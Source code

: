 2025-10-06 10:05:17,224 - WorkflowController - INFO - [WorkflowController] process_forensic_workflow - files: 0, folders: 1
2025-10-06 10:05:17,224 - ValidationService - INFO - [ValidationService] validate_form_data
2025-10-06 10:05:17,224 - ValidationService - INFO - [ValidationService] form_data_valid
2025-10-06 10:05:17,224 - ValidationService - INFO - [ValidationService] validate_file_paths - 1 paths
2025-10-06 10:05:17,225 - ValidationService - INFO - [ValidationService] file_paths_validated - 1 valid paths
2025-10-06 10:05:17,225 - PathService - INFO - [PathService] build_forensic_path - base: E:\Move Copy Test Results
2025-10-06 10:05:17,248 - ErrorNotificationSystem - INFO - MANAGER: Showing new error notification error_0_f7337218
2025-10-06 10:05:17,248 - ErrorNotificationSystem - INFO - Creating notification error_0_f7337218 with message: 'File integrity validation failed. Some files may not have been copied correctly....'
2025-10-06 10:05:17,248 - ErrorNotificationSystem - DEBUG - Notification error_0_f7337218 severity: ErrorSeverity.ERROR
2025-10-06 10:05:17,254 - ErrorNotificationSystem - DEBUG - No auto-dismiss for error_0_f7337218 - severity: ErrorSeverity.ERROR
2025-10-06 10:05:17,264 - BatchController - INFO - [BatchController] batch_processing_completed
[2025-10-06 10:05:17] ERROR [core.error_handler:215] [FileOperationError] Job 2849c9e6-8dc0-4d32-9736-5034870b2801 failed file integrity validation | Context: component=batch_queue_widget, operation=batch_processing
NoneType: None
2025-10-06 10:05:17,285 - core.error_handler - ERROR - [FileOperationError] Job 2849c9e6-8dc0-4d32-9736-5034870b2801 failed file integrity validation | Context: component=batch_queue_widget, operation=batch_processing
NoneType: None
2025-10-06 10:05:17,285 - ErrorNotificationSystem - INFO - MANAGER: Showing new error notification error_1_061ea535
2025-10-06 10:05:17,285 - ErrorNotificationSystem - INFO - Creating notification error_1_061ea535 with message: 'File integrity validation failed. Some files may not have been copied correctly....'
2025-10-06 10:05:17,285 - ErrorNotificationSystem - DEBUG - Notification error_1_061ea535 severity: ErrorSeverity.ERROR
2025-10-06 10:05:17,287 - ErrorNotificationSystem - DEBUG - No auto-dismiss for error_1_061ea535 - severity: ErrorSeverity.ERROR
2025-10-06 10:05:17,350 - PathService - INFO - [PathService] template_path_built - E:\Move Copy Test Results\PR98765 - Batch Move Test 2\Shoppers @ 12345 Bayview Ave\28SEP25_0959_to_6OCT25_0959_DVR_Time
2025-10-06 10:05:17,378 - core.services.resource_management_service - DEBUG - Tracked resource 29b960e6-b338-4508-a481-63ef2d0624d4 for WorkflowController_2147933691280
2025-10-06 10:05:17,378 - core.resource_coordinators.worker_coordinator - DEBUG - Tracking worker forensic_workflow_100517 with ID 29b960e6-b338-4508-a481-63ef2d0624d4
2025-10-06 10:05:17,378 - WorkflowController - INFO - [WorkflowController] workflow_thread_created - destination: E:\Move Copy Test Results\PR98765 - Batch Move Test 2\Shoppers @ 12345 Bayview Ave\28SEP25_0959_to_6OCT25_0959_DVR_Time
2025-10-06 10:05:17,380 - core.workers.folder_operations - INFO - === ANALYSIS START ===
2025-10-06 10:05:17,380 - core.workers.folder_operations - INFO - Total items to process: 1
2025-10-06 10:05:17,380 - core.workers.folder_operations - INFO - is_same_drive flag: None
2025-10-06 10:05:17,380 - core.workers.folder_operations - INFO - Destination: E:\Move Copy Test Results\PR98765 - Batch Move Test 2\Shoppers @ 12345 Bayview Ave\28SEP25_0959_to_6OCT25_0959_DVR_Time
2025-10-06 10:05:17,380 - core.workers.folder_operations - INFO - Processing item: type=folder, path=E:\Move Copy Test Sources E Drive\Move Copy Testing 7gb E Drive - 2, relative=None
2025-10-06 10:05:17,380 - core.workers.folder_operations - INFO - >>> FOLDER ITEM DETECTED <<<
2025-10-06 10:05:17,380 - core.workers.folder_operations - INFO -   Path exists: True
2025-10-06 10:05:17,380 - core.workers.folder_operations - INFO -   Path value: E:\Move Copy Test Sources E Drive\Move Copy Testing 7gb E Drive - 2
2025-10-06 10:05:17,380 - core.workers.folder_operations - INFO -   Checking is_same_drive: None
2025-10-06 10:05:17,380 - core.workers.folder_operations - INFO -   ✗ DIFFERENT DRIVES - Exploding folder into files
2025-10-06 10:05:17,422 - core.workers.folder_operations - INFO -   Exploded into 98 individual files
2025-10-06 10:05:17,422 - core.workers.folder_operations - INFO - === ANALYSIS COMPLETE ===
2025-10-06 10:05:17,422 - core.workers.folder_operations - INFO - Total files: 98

WORK REQUIRED:
What is the number of lines in these records that contain "Testing"? Reply with the number only.

WRITTEN SOLUTION:
2